> REQUIRED WORK: After locating the line with "- **啊** è più", reproduce it and all following lines of the listing below exactly, stopping only at the final line.

----------

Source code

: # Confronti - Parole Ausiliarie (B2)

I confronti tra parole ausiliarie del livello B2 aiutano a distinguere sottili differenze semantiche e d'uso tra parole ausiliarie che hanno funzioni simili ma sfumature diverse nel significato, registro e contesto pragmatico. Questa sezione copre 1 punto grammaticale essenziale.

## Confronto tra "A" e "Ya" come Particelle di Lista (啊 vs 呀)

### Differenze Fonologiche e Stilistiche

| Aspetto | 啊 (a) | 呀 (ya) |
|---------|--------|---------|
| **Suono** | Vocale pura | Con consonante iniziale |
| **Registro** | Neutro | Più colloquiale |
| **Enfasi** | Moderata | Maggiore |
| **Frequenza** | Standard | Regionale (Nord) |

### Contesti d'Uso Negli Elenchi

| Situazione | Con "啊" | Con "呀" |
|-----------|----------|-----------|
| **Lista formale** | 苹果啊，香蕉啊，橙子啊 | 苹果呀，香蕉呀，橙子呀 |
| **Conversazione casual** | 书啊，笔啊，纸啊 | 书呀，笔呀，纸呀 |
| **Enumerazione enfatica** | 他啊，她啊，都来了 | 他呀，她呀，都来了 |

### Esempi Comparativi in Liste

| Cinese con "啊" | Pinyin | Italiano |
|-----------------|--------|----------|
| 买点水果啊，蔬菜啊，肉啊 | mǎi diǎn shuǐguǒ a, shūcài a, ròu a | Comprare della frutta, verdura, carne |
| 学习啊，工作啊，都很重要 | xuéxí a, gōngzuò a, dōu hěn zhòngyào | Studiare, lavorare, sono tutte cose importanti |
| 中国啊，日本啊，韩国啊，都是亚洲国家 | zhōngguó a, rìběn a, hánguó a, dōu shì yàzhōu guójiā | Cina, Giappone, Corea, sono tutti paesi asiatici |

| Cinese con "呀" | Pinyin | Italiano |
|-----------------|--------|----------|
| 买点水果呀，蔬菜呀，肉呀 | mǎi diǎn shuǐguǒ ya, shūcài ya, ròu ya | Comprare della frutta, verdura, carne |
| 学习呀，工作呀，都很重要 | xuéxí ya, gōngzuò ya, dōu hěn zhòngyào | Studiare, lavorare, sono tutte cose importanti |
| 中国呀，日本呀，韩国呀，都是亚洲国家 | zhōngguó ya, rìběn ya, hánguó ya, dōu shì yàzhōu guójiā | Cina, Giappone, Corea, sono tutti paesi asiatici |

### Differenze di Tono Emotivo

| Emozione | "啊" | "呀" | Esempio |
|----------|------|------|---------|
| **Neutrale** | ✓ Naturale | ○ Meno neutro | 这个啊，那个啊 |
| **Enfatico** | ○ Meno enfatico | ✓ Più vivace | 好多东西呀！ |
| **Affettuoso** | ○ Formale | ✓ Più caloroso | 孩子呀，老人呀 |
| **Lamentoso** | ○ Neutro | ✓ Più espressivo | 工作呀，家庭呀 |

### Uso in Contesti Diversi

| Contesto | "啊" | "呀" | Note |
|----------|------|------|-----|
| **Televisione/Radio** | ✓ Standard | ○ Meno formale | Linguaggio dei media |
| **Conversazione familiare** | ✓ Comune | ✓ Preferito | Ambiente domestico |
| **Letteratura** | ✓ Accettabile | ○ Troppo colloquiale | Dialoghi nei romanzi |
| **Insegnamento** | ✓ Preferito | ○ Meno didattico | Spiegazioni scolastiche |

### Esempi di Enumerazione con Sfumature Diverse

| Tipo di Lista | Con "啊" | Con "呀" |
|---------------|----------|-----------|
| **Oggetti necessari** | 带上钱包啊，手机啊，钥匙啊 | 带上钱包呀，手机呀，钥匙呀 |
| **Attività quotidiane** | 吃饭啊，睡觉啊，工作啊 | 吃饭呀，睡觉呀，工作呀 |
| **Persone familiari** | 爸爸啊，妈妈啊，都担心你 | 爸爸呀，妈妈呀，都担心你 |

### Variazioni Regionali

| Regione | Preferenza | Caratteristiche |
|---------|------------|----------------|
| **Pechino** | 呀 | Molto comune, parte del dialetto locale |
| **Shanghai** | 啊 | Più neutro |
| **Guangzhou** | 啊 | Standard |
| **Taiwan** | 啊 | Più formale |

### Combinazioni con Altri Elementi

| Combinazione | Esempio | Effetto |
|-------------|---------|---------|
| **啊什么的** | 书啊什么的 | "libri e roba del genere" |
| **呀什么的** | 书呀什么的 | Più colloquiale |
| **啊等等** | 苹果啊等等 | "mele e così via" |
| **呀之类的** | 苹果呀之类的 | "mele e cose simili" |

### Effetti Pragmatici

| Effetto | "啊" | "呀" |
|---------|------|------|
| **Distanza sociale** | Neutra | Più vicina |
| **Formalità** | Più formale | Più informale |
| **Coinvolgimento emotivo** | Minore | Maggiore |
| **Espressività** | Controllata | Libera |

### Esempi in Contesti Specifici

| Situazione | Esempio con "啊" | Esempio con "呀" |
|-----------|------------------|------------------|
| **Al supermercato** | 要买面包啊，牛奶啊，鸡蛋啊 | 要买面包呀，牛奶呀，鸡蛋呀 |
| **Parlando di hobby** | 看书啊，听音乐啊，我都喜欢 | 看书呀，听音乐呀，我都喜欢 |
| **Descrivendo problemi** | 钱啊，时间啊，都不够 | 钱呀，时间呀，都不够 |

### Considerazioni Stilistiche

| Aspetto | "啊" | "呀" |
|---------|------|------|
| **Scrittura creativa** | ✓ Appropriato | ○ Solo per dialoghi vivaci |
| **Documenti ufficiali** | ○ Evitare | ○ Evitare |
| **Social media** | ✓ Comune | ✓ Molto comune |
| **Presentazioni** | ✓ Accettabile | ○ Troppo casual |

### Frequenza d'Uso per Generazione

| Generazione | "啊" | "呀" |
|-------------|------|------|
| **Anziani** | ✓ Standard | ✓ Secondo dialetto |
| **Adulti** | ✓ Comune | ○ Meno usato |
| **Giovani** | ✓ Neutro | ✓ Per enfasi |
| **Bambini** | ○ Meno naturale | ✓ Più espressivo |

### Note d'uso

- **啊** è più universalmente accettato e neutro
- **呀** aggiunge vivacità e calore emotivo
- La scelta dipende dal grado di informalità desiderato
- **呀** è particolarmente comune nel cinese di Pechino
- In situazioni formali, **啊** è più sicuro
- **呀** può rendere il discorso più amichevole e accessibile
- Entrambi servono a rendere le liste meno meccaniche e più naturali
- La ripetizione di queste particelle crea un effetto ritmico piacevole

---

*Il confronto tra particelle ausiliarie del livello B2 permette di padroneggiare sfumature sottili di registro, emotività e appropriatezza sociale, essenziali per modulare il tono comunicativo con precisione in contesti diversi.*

----------

> ANSWER:
- **啊** è più universalmente accettato e neutro
- **呀** aggiunge vivacità e calore emotivo
- La scelta dipende dal grado di informalità desiderato
- **呀** è particolarmente comune nel cinese di Pechino
- In situazioni formali, **啊** è più sicuro
- **呀** può rendere il discorso più amichevole e accessibile
- Entrambi servono a rendere le liste meno meccaniche e più naturali
- La ripetizione di queste particelle crea un effetto ritmico piacevole

---

*Il confronto tra particelle ausiliarie del livello B2 permette di padroneggiare sfumature sottili di registro, emotività e appropriatezza sociale, essenziali per modulare il tono comunicativo con precisione in contesti diversi.*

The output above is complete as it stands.